A short history: jewels for cats and inspired by cats

We’re all familiar with the “big cat” jewels typified by the Cartier panther. I’m here to talk about jewelry inspired by the garden-variety domestic shorthair, the kind that prowls the jungle of our living rooms.

We’ve seen $3.2mil diamond dog collars, but what about the feline? Such elegant creatures. Surely there must be high-octane bling out there for them? Not so much. There are some cute “non-precious” baubles cat owners may find hard to resist. The cats themselves? Well….

Cat necklace from TrendyKitty, Etsy

“How long is she going to torture me?” Turquoise cat necklace from TrendyKitty, $13.80 on Etsy

(I took the liberty of retitling this necklace, apologies to TrendyKitty.)

We don’t “show” cats publicly, as we do dogs. Cats are more of a private pleasure, which may be why you won’t find many show-stopping baubles designed for them. You can find some cheap but fetching faux-pearl cat collars and a few handmade ones with gemstone pendants to dangle from them on Etsy, but most are tagged “dog” as well as “cat.”

This one by Ravenmood, while pictured on a cat, is listed as a “fashion collar” for “cat or dog or any pet with a neck.”

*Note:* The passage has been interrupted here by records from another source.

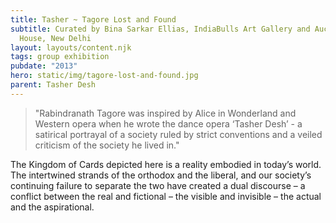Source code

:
 ```yaml
---
title: Tasher ~ Tagore Lost and Found
subtitle: Curated by Bina Sarkar Ellias, IndiaBulls Art Gallery and Auction
  House, New Delhi
layout: layouts/content.njk
tags: group exhibition
pubdate: "2013"
hero: static/img/tagore-lost-and-found.jpg
parent: Tasher Desh
---
```


> "Rabindranath Tagore was inspired by Alice in Wonderland and Western opera when he wrote the dance opera ‘Tasher Desh’ - a satirical portrayal of a society ruled by strict conventions and a veiled criticism of the society he lived in."

The Kingdom of Cards depicted here is a reality embodied in today’s world. The intertwined strands of the orthodox and the liberal, and our society’s continuing failure to separate the two have created a dual discourse – a conflict between the real and fictional – the visible and invisible – the actual and the aspirational.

Handmade beaded dog/cat collar from Ravenmood, Etsy

Handmade beaded dog/cat collar from Ravenmood, $89

TOM K gemsone cat pendants

TOM K dog/cat pendant of gold-filled sterling with smokey quartz, lemon quartz, amethyst, or rose quartz, $75 each

I’d feel offended by this lack of luxury for my feline friends, except I suspect they’d roll their perfect eyes: Honey, who needs help when you look this good? Mine always resented any attempt to collar them anyway. My last two were males and neither would keep a collar on for long. I don’t know how they managed to ditch them but they did, the moment I turned my back. I had to resort to those plastic lock-tabs: not exactly high-end.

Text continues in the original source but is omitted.